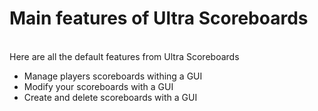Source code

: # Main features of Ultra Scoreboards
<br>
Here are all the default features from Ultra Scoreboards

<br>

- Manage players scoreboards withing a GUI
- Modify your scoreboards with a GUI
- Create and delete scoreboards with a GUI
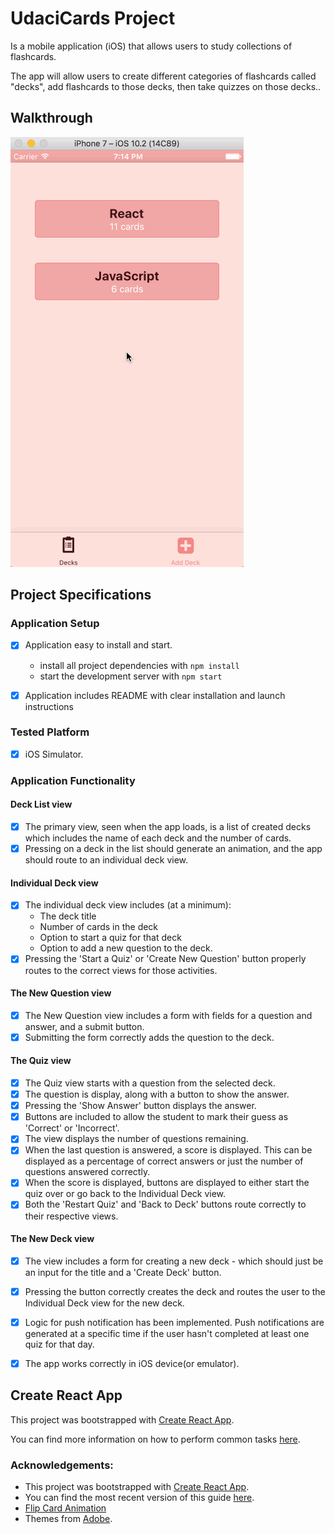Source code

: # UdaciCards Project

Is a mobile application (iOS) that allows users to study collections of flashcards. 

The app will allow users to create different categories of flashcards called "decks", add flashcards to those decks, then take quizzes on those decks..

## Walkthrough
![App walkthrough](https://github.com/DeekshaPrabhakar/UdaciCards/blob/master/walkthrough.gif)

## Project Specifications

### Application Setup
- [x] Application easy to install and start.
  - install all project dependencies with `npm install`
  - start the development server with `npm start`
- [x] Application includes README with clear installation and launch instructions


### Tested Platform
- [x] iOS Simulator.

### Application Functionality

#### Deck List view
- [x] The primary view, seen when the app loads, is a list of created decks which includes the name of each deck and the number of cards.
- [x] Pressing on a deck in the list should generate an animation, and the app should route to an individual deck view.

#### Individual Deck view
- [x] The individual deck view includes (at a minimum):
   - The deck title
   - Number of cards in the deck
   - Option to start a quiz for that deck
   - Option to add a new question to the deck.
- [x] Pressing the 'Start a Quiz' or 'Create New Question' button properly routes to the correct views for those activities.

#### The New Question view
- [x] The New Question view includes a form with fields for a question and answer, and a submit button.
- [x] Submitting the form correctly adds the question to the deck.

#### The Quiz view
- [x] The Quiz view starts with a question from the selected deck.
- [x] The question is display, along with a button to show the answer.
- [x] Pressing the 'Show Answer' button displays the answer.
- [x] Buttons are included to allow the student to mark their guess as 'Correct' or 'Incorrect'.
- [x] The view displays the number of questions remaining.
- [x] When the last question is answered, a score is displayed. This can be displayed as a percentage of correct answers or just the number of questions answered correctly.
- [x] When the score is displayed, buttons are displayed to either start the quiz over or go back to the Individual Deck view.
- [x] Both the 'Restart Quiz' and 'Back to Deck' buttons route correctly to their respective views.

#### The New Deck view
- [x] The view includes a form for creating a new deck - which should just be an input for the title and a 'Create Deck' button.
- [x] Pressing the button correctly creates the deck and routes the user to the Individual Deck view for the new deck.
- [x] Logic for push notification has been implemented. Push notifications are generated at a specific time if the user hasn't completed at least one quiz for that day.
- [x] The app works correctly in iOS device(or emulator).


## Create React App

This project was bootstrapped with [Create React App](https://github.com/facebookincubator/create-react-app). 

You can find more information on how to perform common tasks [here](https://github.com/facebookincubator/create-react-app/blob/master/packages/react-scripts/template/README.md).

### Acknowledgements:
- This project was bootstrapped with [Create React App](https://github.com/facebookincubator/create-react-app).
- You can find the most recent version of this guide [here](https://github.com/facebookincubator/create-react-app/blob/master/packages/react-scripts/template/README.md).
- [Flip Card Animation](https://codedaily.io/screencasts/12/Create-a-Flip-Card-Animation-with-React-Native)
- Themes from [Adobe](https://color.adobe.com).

● ● ● ● ●

_ACTIVITY_: All that belongs in your answer is the stretch of entries above from the line with "- [x] Pressing the button" through the line with "## Create React App", printed exactly.

_PROBLEM SOLUTION_:
- [x] Pressing the button correctly creates the deck and routes the user to the Individual Deck view for the new deck.
- [x] Logic for push notification has been implemented. Push notifications are generated at a specific time if the user hasn't completed at least one quiz for that day.
- [x] The app works correctly in iOS device(or emulator).


## Create React App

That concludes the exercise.